THE PROBLEM: Show all lines from the listing below that contain "local".

=== SUPPLIED DATA ===

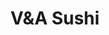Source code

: ---
layout: place
title: "V&A Sushi"
permalink: /oregon/portland/v-a-sushi.html
stateAbbr: OR
stateName: Oregon
cityName: Portland
seo:
  name: "V&A Sushi"
  type: Restaurant
  links: https://www.vnasushi.net/
description: "Looking for sushi in Portland, Oregon? Check out V&A Sushi for a delightful Japanese dining experience. Enjoy a variety of sushi and other dishes in a welcom..."
place_id: ChIJb9Xb2nOhlVQRLH1oGt7RfKI
photos:
  - name: >-
      places/ChIJb9Xb2nOhlVQRLH1oGt7RfKI/photos/AeeoHcIIkq7I5-R5klhG5rzy6Sf2VvTmjHKAkD6OMIbQ-JIW7QoZLOapBUmyPylvpASI5ciDoGzGDz-RhpCiO4zkUZFP42c77xDg_PxiYzRw3tt5gaDmuffXW5P-7iS3qeTrOqiUuv5Sxv11HlDTvZfiq9RxcgXUK7A7a9dWxLjPVVM7QorpJslfuUQLAKdoH0o6BpJORagqUBWo_nQWGRzHy0S20NSidDzfgkc2hlaEm-yvnwIIcyqcgXTr6YfPJKL6Fydv8FA1MjRhsPMNq7dv4g8sJE__EiuvM0mVbA6FgXsMag
    widthPx: 640
    heightPx: 480
    authorAttributions:
      - displayName: V&A Sushi
        uri: https://maps.google.com/maps/contrib/107886367342454802578
        photoUri: >-
          https://lh3.googleusercontent.com/a-/ALV-UjVX_z-zbJTmhEX8O2NKUXEUnTqV3Mo30k1Cu6Aqj99K0FvY4n_E=s100-p-k-no-mo
    flagContentUri: >-
      https://www.google.com/local/imagery/report/?cb_client=maps_api_places.places_api&image_key=!1e10!2sAF1QipPHNFPhHDKntIPjkIQegkGEwQngcm2whaJ6l61Y&hl=en-US
    googleMapsUri: >-
      https://www.google.com/maps/place//data=!3m4!1e2!3m2!1sAF1QipPHNFPhHDKntIPjkIQegkGEwQngcm2whaJ6l61Y!2e10!4m2!3m1!1s0x5495a173dadbd56f:0xa27cd1de1a687d2c
  - name: >-
      places/ChIJb9Xb2nOhlVQRLH1oGt7RfKI/photos/AeeoHcL6SteAWfU4WwP1CXIHVPdBgWTeDz-0OsJndNCOPNWYnQwXtgs5qj95AMq6dmyyz1A2-bPqFaN0eFJcY5Sisz0-7WkJdzi35aFuPbQ1rbDfUg9Jq1f4Gu00PUtp5Kuu91bI2hcKZzLCtuUXr08NXwQIr0wEq_vTVZtEyDkrz-AaOklwCt94_P9cha5LOPiNw-fWhAJ-7LIzUAzWZp7dI9PQfIvF_6ooslNEWAq34bmaUHbSU4KKren3rq0CU6hAkK9osbtgSqmRlQesc_rbjl8fY58jybXGbmdtK8IYuRTYaQ
    widthPx: 640
    heightPx: 480
    authorAttributions:
      - displayName: V&A Sushi
        uri: https://maps.google.com/maps/contrib/107886367342454802578
        photoUri: >-
          https://lh3.googleusercontent.com/a-/ALV-UjVX_z-zbJTmhEX8O2NKUXEUnTqV3Mo30k1Cu6Aqj99K0FvY4n_E=s100-p-k-no-mo
    flagContentUri: >-
      https://www.google.com/local/imagery/report/?cb_client=maps_api_places.places_api&image_key=!1e10!2sAF1QipM4G1Do9i2FnJiP0MxBpzNzafiW6f6XZuC379wY&hl=en-US
    googleMapsUri: >-
      https://www.google.com/maps/place//data=!3m4!1e2!3m2!1sAF1QipM4G1Do9i2FnJiP0MxBpzNzafiW6f6XZuC379wY!2e10!4m2!3m1!1s0x5495a173dadbd56f:0xa27cd1de1a687d2c
  - name: >-
      places/ChIJb9Xb2nOhlVQRLH1oGt7RfKI/photos/AeeoHcKKxQozRE1paeEKTtPj7fUXFiYRDYQSxsYnle6jb8VgbpqDQa8-67f3TvDTYCHl74Pb8wO5CkXXjf4T4ogr7xJOpHtVQMDu-URE10mNVGDk3PLpmme-JQEKRuNfCq0PuThxNpVAg57U-QmcYm74FoopuaTShvoiczkC_SISA04XFxR89pi-xVmBVFcEbJmy5UPN2F_Il-cH8ZC0JVE684QfWO20q_8nAX7GK3ieBFl2rae_idu1GT58dj0xSueIs-4NlGv1miqOVvAXY_4JmBmSwJEJ17fmEWMbi4oJhAIn0w
    widthPx: 640
    heightPx: 480
    authorAttributions:
      - displayName: V&A Sushi
        uri: https://maps.google.com/maps/contrib/107886367342454802578
        photoUri: >-
          https://lh3.googleusercontent.com/a-/ALV-UjVX_z-zbJTmhEX8O2NKUXEUnTqV3Mo30k1Cu6Aqj99K0FvY4n_E=s100-p-k-no-mo
    flagContentUri: >-
      https://www.google.com/local/imagery/report/?cb_client=maps_api_places.places_api&image_key=!1e10!2sAF1QipPKs28uRZ5kSH-SgGuhTqyBKp6mSlTh8rAfokfT&hl=en-US
    googleMapsUri: >-
      https://www.google.com/maps/place//data=!3m4!1e2!3m2!1sAF1QipPKs28uRZ5kSH-SgGuhTqyBKp6mSlTh8rAfokfT!2e10!4m2!3m1!1s0x5495a173dadbd56f:0xa27cd1de1a687d2c
  - name: >-
      places/ChIJb9Xb2nOhlVQRLH1oGt7RfKI/photos/AeeoHcJKperbuyLK1s6ufMdLCvcjun-Imcd4-xa5OKGgGkTYplkzzD6e427rb_HtwTOuG4fQuk1h3K-JyZ0SAj1KdMfgzB69tiYrgidDYIDaoPHdpcZ7dsuI4OBjU429N9EIJxc95mvQkl_8KGPCIwCqn6-fqsdlNm1IelYxfjqegwPJqR77m2yaxR8ssvx_KWDk_7_xZO5TPTf7Opin_UsCuxbFMUZqupr64kD1-pBxuBIxJFG13Fg5Wff99qR2S2pZ_Eqx9ISHSxiWJR0E8O3HQc5QETlnxmvi69z0y4uP1l-tJG89x3EskKaFde-X9oAZI6fyTzUimeMcyoBNbkPU8afOZlNpkv2A7jVDFddsxkPwrEAqpUxVY9rgjr5tK0bYuTcqkg1cDj0mvEZP1cUu6-Nf6RousbdatnV3ECaGHn0
    widthPx: 3024
    heightPx: 4032
    authorAttributions:
      - displayName: Dragon
        uri: https://maps.google.com/maps/contrib/103800549543487759063
        photoUri: >-
          https://lh3.googleusercontent.com/a-/ALV-UjV3Lk51msCmHM2Nr7j7eDj6QBU88AymoQQZuuiTvFdQoZF8IuE=s100-p-k-no-mo
    flagContentUri: >-
      https://www.google.com/local/imagery/report/?cb_client=maps_api_places.places_api&image_key=!1e10!2sCIHM0ogKEICAgICzyePEFA&hl=en-US
    googleMapsUri: >-
      https://www.google.com/maps/place//data=!3m4!1e2!3m2!1sCIHM0ogKEICAgICzyePEFA!2e10!4m2!3m1!1s0x5495a173dadbd56f:0xa27cd1de1a687d2c
  - name: >-
      places/ChIJb9Xb2nOhlVQRLH1oGt7RfKI/photos/AeeoHcIqBgW9pGPlbzjuHYB39ib73sEDZa1wqkTXfSyT0vMlbIqE7N5w76Om3Udnf9X1BVY5KBWBzUVxmyFEbQBTqPfSXIbPjb3_K8wu4yZEDHwsblZEngzfccG0hai3DqZ13OIF9rNBw7hZ1pi4IP5gqhRovlWMVuqWwTwV0G5gUByA1Dpfjzl8gBWEJ0T8Q-uyv4nys4h_l7fKRHcroQmIMhnLvNKTFSaVolnmAeiE7rcwMLWiWlmjWqz1Uit8pSRJoY_FfqMFs60qd5aM45Ooilbpf7ep6ZzPrP_-ICRZ9yJNVA
    widthPx: 640
    heightPx: 480
    authorAttributions:
      - displayName: V&A Sushi
        uri: https://maps.google.com/maps/contrib/107886367342454802578
        photoUri: >-
          https://lh3.googleusercontent.com/a-/ALV-UjVX_z-zbJTmhEX8O2NKUXEUnTqV3Mo30k1Cu6Aqj99K0FvY4n_E=s100-p-k-no-mo
    flagContentUri: >-
      https://www.google.com/local/imagery/report/?cb_client=maps_api_places.places_api&image_key=!1e10!2sAF1QipO4G-siuMP6Un3tFMX6GH4gUxewBfXnznGk9VWf&hl=en-US
    googleMapsUri: >-
      https://www.google.com/maps/place//data=!3m4!1e2!3m2!1sAF1QipO4G-siuMP6Un3tFMX6GH4gUxewBfXnznGk9VWf!2e10!4m2!3m1!1s0x5495a173dadbd56f:0xa27cd1de1a687d2c
  - name: >-
      places/ChIJb9Xb2nOhlVQRLH1oGt7RfKI/photos/AeeoHcLe4WOoBdrwIBgbpfNoEYZ-alqz734em3JRPmInAe2-6ZcgnzXPuxmbsqI2Pck3u2iCkG77GaDUTxsKbEcVyfQKTIhshTatqIZzNx0aZmikAiOuhbzzJMvDwhjrm-5u2nrPIZi7x5xb5bfhnpkTWnPE6AXPXimMV1NuPoHMC7gqsyENsYHmn2QGAupDr-yGrnC07cYvbtJPwUegJiZpgBnPalWuhTxGrlep0BBhC1uG0s_HXWeg2wVOIbuJhVOuiRjlYz8benpWGrAhi9UTLZg5L9aYyE-STn0inmYsTRgFzw
    widthPx: 640
    heightPx: 480
    authorAttributions:
      - displayName: V&A Sushi
        uri: https://maps.google.com/maps/contrib/107886367342454802578
        photoUri: >-
          https://lh3.googleusercontent.com/a-/ALV-UjVX_z-zbJTmhEX8O2NKUXEUnTqV3Mo30k1Cu6Aqj99K0FvY4n_E=s100-p-k-no-mo
    flagContentUri: >-
      https://www.google.com/local/imagery/report/?cb_client=maps_api_places.places_api&image_key=!1e10!2sAF1QipMyWFoedk064cCI4VPQfumsK7jvclqdnAGSHQKs&hl=en-US
    googleMapsUri: >-
      https://www.google.com/maps/place//data=!3m4!1e2!3m2!1sAF1QipMyWFoedk064cCI4VPQfumsK7jvclqdnAGSHQKs!2e10!4m2!3m1!1s0x5495a173dadbd56f:0xa27cd1de1a687d2c
  - name: >-
      places/ChIJb9Xb2nOhlVQRLH1oGt7RfKI/photos/AeeoHcI-lrnWv7fGxbIh8Kkf26Ubgexq5ks9CIPPEZEXcF3uORHQ5nANAq6SH2X4ubaGKKmL-FNW9WRkY--l2q_zMq3jJZ5hmD9UtvOh6TgKAgvHCgxkV2RE_1AR_RkiVidY1IJzkrlNxU-kKgS6YOYMbTDtc-pwX-EuUNyhtTTai-ZIKR_zVInSWVm7LLvxUggzj1KiUS-gjArrR4px1OS3AZ0gUC8jKtGS37FLTDotcFgGHQjD57N3Sm-7lcO0CYTVv9hPB2G2W1S9300JM6LbLNSiG3BNHB_cRVlsM8zLmOfbVBWZkBfizkmpEutqqZVbBOv5iMbToEaqagn85u6pdSMgt5wcYqg45kSctCiEd05nX2C4fndnC7ktIAW_g8e8plm2XtU3hpvpfgDMPAlFJmuzMQmsHf1dri1BxibfWNZ5Iw
    widthPx: 1920
    heightPx: 1080
    authorAttributions:
      - displayName: Yulily
        uri: https://maps.google.com/maps/contrib/100592725538643396435
        photoUri: >-
          https://lh3.googleusercontent.com/a-/ALV-UjWUNHqt-kCut3IZq8K6Z15frptFJ4kbET6hCswf_r-M_EK_TzGr2g=s100-p-k-no-mo
    flagContentUri: >-
      https://www.google.com/local/imagery/report/?cb_client=maps_api_places.places_api&image_key=!1e10!2sCIHM0ogKEICAgIC2j-62Hw&hl=en-US
    googleMapsUri: >-
      https://www.google.com/maps/place//data=!3m4!1e2!3m2!1sCIHM0ogKEICAgIC2j-62Hw!2e10!4m2!3m1!1s0x5495a173dadbd56f:0xa27cd1de1a687d2c
  - name: >-
      places/ChIJb9Xb2nOhlVQRLH1oGt7RfKI/photos/AeeoHcJZWSagElFuFKzjie6xYKb6upjkRhnJgdTHq8J3Br1TiP8PsPYmkB0UTpaKKe5NDz6M5rzPIGG4qSYR_gXrRtYgGpfM7xiZi19raWGZwP_QhbRtpluuIr7RmuDaifQMapQ-Gv6JbBAzqXuYaQ4rinQknEG-2iv0GJQtVLy7W7s1fhZUe0ttexBJtvBuHTdbAZvu60WkWU_IB1c9kHJbWbLX8V9mgXjZ_B4Pk_H1zI-n7ns5UmQfDwzbMHLm2vL85Rr_kE3UWJA901ViI6j9i8d6qVevUzE5jLW_plgkX8XUBA
    widthPx: 640
    heightPx: 480
    authorAttributions:
      - displayName: V&A Sushi
        uri: https://maps.google.com/maps/contrib/107886367342454802578
        photoUri: >-
          https://lh3.googleusercontent.com/a-/ALV-UjVX_z-zbJTmhEX8O2NKUXEUnTqV3Mo30k1Cu6Aqj99K0FvY4n_E=s100-p-k-no-mo
    flagContentUri: >-
      https://www.google.com/local/imagery/report/?cb_client=maps_api_places.places_api&image_key=!1e10!2sAF1QipOQIcrwgvZypF8suwGzutzYNZe2crLVUcnrP0_8&hl=en-US
    googleMapsUri: >-
      https://www.google.com/maps/place//data=!3m4!1e2!3m2!1sAF1QipOQIcrwgvZypF8suwGzutzYNZe2crLVUcnrP0_8!2e10!4m2!3m1!1s0x5495a173dadbd56f:0xa27cd1de1a687d2c
  - name: >-
      places/ChIJb9Xb2nOhlVQRLH1oGt7RfKI/photos/AeeoHcIm0vHMQtgBuRq06CWfdk-OXNfuug74sZ__pmmZ-N8PmFuY11tOjcYKPY-9O3CSY3FNkN8B9CBB4totJaUFn-P8AOLzJcYhmlcVprNoe4xUyc2lmq40MSfx8c1l2U_cFdW9DV_MGoclTHORYSyorF-u6rexQ86eGEgRQstmi82hLytJtCH5D6Z7CqUNN0VJI-Orcs6MhvHeJMvmTw_ncIEZ77v9R_EcoXV3MA3aAkMTb0Jjzozogq-TcHbE1ird3HXsSLUIPajXhIGIci1LFKWhB9OrBcrX3UdQ91RvsNqFxQ
    widthPx: 800
    heightPx: 531
    authorAttributions:
      - displayName: V&A Sushi
        uri: https://maps.google.com/maps/contrib/107886367342454802578
        photoUri: >-
          https://lh3.googleusercontent.com/a-/ALV-UjVX_z-zbJTmhEX8O2NKUXEUnTqV3Mo30k1Cu6Aqj99K0FvY4n_E=s100-p-k-no-mo
    flagContentUri: >-
      https://www.google.com/local/imagery/report/?cb_client=maps_api_places.places_api&image_key=!1e10!2sAF1QipMVKCjrEPssZou2fAiHo_GG_ihmMvzgEZxrhAhe&hl=en-US
    googleMapsUri: >-
      https://www.google.com/maps/place//data=!3m4!1e2!3m2!1sAF1QipMVKCjrEPssZou2fAiHo_GG_ihmMvzgEZxrhAhe!2e10!4m2!3m1!1s0x5495a173dadbd56f:0xa27cd1de1a687d2c
  - name: >-
      places/ChIJb9Xb2nOhlVQRLH1oGt7RfKI/photos/AeeoHcJbHrrqx1Ih67uA43IqQX3E71znfVTAu5GZOqW8xZBtsKXYqYemZzM4YgnFXgG2A8MRopagYwQVm6GOmLioT9UNzKkdzrBMfumosC4hpWh16F21OFwVkt9-PgJDX0IrRzKbpKsAngG2fxH3RnPaIj3VEJPshwunDYZlYYAtg_b7G-UHLUcyZ89fhbjhcfO75C8wW4hjs7ldoETrhoVTjIXcOkWwUTxmo_qfmO2H1jC_Ec_8S8NSupV4mfCcm4AtVlBHAzM2rYRWZmVhbW-W9aLOvBZrkY1gkrf9O8GJZ-DeLQ
    widthPx: 640
    heightPx: 480
    authorAttributions:
      - displayName: V&A Sushi
        uri: https://maps.google.com/maps/contrib/107886367342454802578
        photoUri: >-
          https://lh3.googleusercontent.com/a-/ALV-UjVX_z-zbJTmhEX8O2NKUXEUnTqV3Mo30k1Cu6Aqj99K0FvY4n_E=s100-p-k-no-mo
    flagContentUri: >-
      https://www.google.com/local/imagery/report/?cb_client=maps_api_places.places_api&image_key=!1e10!2sAF1QipNonmzeJXHD2ZHmA9kSiC9PabrYE4AxRXXv-jFH&hl=en-US
    googleMapsUri: >-
      https://www.google.com/maps/place//data=!3m4!1e2!3m2!1sAF1QipNonmzeJXHD2ZHmA9kSiC9PabrYE4AxRXXv-jFH!2e10!4m2!3m1!1s0x5495a173dadbd56f:0xa27cd1de1a687d2c
address: '8230 SE Harrison St #310, Portland, OR 97216, USA'
street: '8230 SE Harrison St #310'
city: Portland
state: OR
zip: '97216'
country: USA
neighborhood: Montavilla
latitude: '45.507736'
longitude: '-122.578420'
accessibility_options:
  wheelchairAccessibleParking: true
  wheelchairAccessibleEntrance: true
  wheelchairAccessibleRestroom: true
  wheelchairAccessibleSeating: true
business_status: OPERATIONAL
name: V&A Sushi
google_maps_links:
  directionsUri: >-
    https://www.google.com/maps/dir//''/data=!4m7!4m6!1m1!4e2!1m2!1m1!1s0x5495a173dadbd56f:0xa27cd1de1a687d2c!3e0
  placeUri: https://maps.google.com/?cid=11708463883112447276
  writeAReviewUri: >-
    https://www.google.com/maps/place//data=!4m3!3m2!1s0x5495a173dadbd56f:0xa27cd1de1a687d2c!12e1
  reviewsUri: >-
    https://www.google.com/maps/place//data=!4m4!3m3!1s0x5495a173dadbd56f:0xa27cd1de1a687d2c!9m1!1b1
  photosUri: >-
    https://www.google.com/maps/place//data=!4m3!3m2!1s0x5495a173dadbd56f:0xa27cd1de1a687d2c!10e5
primary_type: Sushi Restaurant
opening_hours:
  regular: null
  current: null
secondary_opening_hours:
  regular:
    weekdayDescriptions: null
    type: null
  current:
    weekdayDescriptions: null
    type: null
phone: (971) 271-7193
price_level: null
price_range: $20 &ndash; $30
rating: '4.6'
rating_count: 215
website: https://www.vnasushi.net/
reviews: null
parking_options: null
payment_options: null
allow_dogs: null
curbside_pickup: null
delivery: null
dine_in: null
good_for_children: null
good_for_groups: null
good_for_sports: null
live_music: null
menu_for_children: null
outdoor_seating: null
reservable: null
restroom: null
serves_beer: null
serves_breakfast: null
serves_brunch: null
serves_cocktails: null
serves_coffee: null
serves_dinner: null
serves_dessert: null
serves_lunch: null
serves_vegetarian_food: null
serves_wine: null
takeout: null
summary: null

---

===

OUTPUT:
      https://www.google.com/local/imagery/report/?cb_client=maps_api_places.places_api&image_key=!1e10!2sAF1QipPHNFPhHDKntIPjkIQegkGEwQngcm2whaJ6l61Y&hl=en-US
      https://www.google.com/local/imagery/report/?cb_client=maps_api_places.places_api&image_key=!1e10!2sAF1QipM4G1Do9i2FnJiP0MxBpzNzafiW6f6XZuC379wY&hl=en-US
      https://www.google.com/local/imagery/report/?cb_client=maps_api_places.places_api&image_key=!1e10!2sAF1QipPKs28uRZ5kSH-SgGuhTqyBKp6mSlTh8rAfokfT&hl=en-US
      https://www.google.com/local/imagery/report/?cb_client=maps_api_places.places_api&image_key=!1e10!2sCIHM0ogKEICAgICzyePEFA&hl=en-US
      https://www.google.com/local/imagery/report/?cb_client=maps_api_places.places_api&image_key=!1e10!2sAF1QipO4G-siuMP6Un3tFMX6GH4gUxewBfXnznGk9VWf&hl=en-US
      https://www.google.com/local/imagery/report/?cb_client=maps_api_places.places_api&image_key=!1e10!2sAF1QipMyWFoedk064cCI4VPQfumsK7jvclqdnAGSHQKs&hl=en-US
      https://www.google.com/local/imagery/report/?cb_client=maps_api_places.places_api&image_key=!1e10!2sCIHM0ogKEICAgIC2j-62Hw&hl=en-US
      https://www.google.com/local/imagery/report/?cb_client=maps_api_places.places_api&image_key=!1e10!2sAF1QipOQIcrwgvZypF8suwGzutzYNZe2crLVUcnrP0_8&hl=en-US
      https://www.google.com/local/imagery/report/?cb_client=maps_api_places.places_api&image_key=!1e10!2sAF1QipMVKCjrEPssZou2fAiHo_GG_ihmMvzgEZxrhAhe&hl=en-US
      https://www.google.com/local/imagery/report/?cb_client=maps_api_places.places_api&image_key=!1e10!2sAF1QipNonmzeJXHD2ZHmA9kSiC9PabrYE4AxRXXv-jFH&hl=en-US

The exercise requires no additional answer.